Marché de l'emploi | publié le : 24.01.2024 | Benjamin d'Alguerre

Prime de retour à l’emploi des seniors : la proposition de Marc Ferracci (très) mal accueillie par les syndicats.

Crédit photo DR

Le député Renaissance propose de convertir les droits au chômage des seniors sans emploi après 18 mois d'indemnisation en prime les incitant à un retour rapide au travail. Les syndicats y voient un parasitage de leur propre négociation sur les seniors doublé d’un coup de pression indirect de l’Élysée.
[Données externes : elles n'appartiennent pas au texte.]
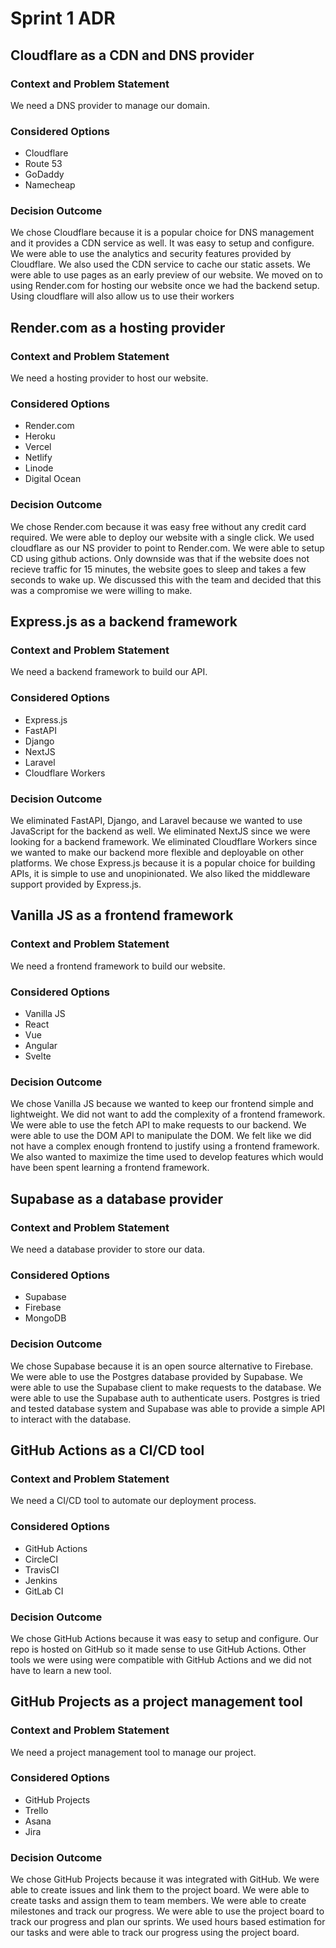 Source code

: # Sprint 1 ADR

## Cloudflare as a CDN and DNS provider

### Context and Problem Statement

We need a DNS provider to manage our domain.

### Considered Options

- Cloudflare
- Route 53
- GoDaddy
- Namecheap

### Decision Outcome

We chose Cloudflare because it is a popular choice for DNS management and it provides a CDN service as well. It was easy
to setup and configure. We were able to use the analytics and security features provided by Cloudflare. We also used the
CDN service to cache our static assets. We were able to use pages as an early preview of our website. We moved on to using
Render.com for hosting our website once we had the backend setup. Using cloudflare will also allow us to use their workers

## Render.com as a hosting provider

### Context and Problem Statement

We need a hosting provider to host our website.

### Considered Options

- Render.com
- Heroku
- Vercel
- Netlify
- Linode
- Digital Ocean

### Decision Outcome

We chose Render.com because it was easy free without any credit card required. We were able to deploy our website with a
single click. We used cloudflare as our NS provider to point to Render.com. We were able to setup CD using github actions.
Only downside was that if the website does not recieve traffic for 15 minutes, the website goes to sleep and takes a few
seconds to wake up. We discussed this with the team and decided that this was a compromise we were willing to make.

## Express.js as a backend framework

### Context and Problem Statement

We need a backend framework to build our API.

### Considered Options

- Express.js
- FastAPI
- Django
- NextJS
- Laravel
- Cloudflare Workers

### Decision Outcome

We eliminated FastAPI, Django, and Laravel because we wanted to use JavaScript for the backend as well. We eliminated NextJS since
we were looking for a backend framework. We eliminated Cloudflare Workers since we wanted to make our backend more flexible and deployable
on other platforms. We chose Express.js because it is a popular choice for building APIs, it is simple to use and unopinionated. We also liked
the middleware support provided by Express.js.

## Vanilla JS as a frontend framework

### Context and Problem Statement

We need a frontend framework to build our website.

### Considered Options

- Vanilla JS
- React
- Vue
- Angular
- Svelte

### Decision Outcome

We chose Vanilla JS because we wanted to keep our frontend simple and lightweight. We did not want to add the complexity of a frontend
framework. We were able to use the fetch API to make requests to our backend. We were able to use the DOM API to manipulate the DOM. We felt like
we did not have a complex enough frontend to justify using a frontend framework. We also wanted to maximize the time used to develop features which
would have been spent learning a frontend framework.

## Supabase as a database provider

### Context and Problem Statement

We need a database provider to store our data.

### Considered Options

- Supabase
- Firebase
- MongoDB

### Decision Outcome

We chose Supabase because it is an open source alternative to Firebase. We were able to use the Postgres database provided by Supabase. We were able
to use the Supabase client to make requests to the database. We were able to use the Supabase auth to authenticate users. Postgres is tried and tested
database system and Supabase was able to provide a simple API to interact with the database.

## GitHub Actions as a CI/CD tool

### Context and Problem Statement

We need a CI/CD tool to automate our deployment process.

### Considered Options

- GitHub Actions
- CircleCI
- TravisCI
- Jenkins
- GitLab CI

### Decision Outcome

We chose GitHub Actions because it was easy to setup and configure. Our repo is hosted on GitHub so it made sense to use GitHub Actions.
Other tools we were using were compatible with GitHub Actions and we did not have to learn a new tool.

## GitHub Projects as a project management tool

### Context and Problem Statement

We need a project management tool to manage our project.

### Considered Options

- GitHub Projects
- Trello
- Asana
- Jira

### Decision Outcome

We chose GitHub Projects because it was integrated with GitHub. We were able to create issues and link them to the project board. We were able to
create tasks and assign them to team members. We were able to create milestones and track our progress. We were able to use the project board to
track our progress and plan our sprints. We used hours based estimation for our tasks and were able to track our progress using the project board.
Une prime spéciale de retour à l’emploi pour les demandeurs d’emploi âgés afin d’inciter ceux-ci à revenir le plus vite possible dans le monde du travail ? C’est la proposition que vient de formuler, le 23 janvier, le député Renaissance Marc Ferracci afin de réduire le taux de chômage des seniors. Son idée : réduire la durée d’indemnisation des chômeurs âgés de plus de 55 ans en l’alignant sur le régime général des demandeurs d’emploi (18 mois au lieu de 27 actuellement) et verser le reliquat des droits cumulés aux seniors revenus à l’emploi sous forme de prime, en deux fois. Une première dès la prise de poste, la seconde au bout de six mois. Psychologiquement, le dispositif repose sur un mécanisme incitatif simple : plus le retour à l’emploi est rapide, plus le montant de la prime sera élevé.

Variable d’ajustement des comptes de l’Unédic

Sauf que du côté des syndicats, l’accueil fait à la proposition du député de la sixième circonscription des Français établis hors de France (Suisse-Liechtenstein) est franchement glacial. « Ballon d’essai » pour les uns. « Provocation » pour les autres. Quand la suggestion n’est pas carrément qualifiée d’« idée de m… ». « Monsieur Ferracci a peut-être des idées, mais pour le moment, les règles d’indemnisation de l’assurance-chômage sont négociées entre partenaires sociaux ! » lance fraîchement Olivier Guivarch, secrétaire national de la CFDT chargé de l’emploi et de la sécurisation des parcours.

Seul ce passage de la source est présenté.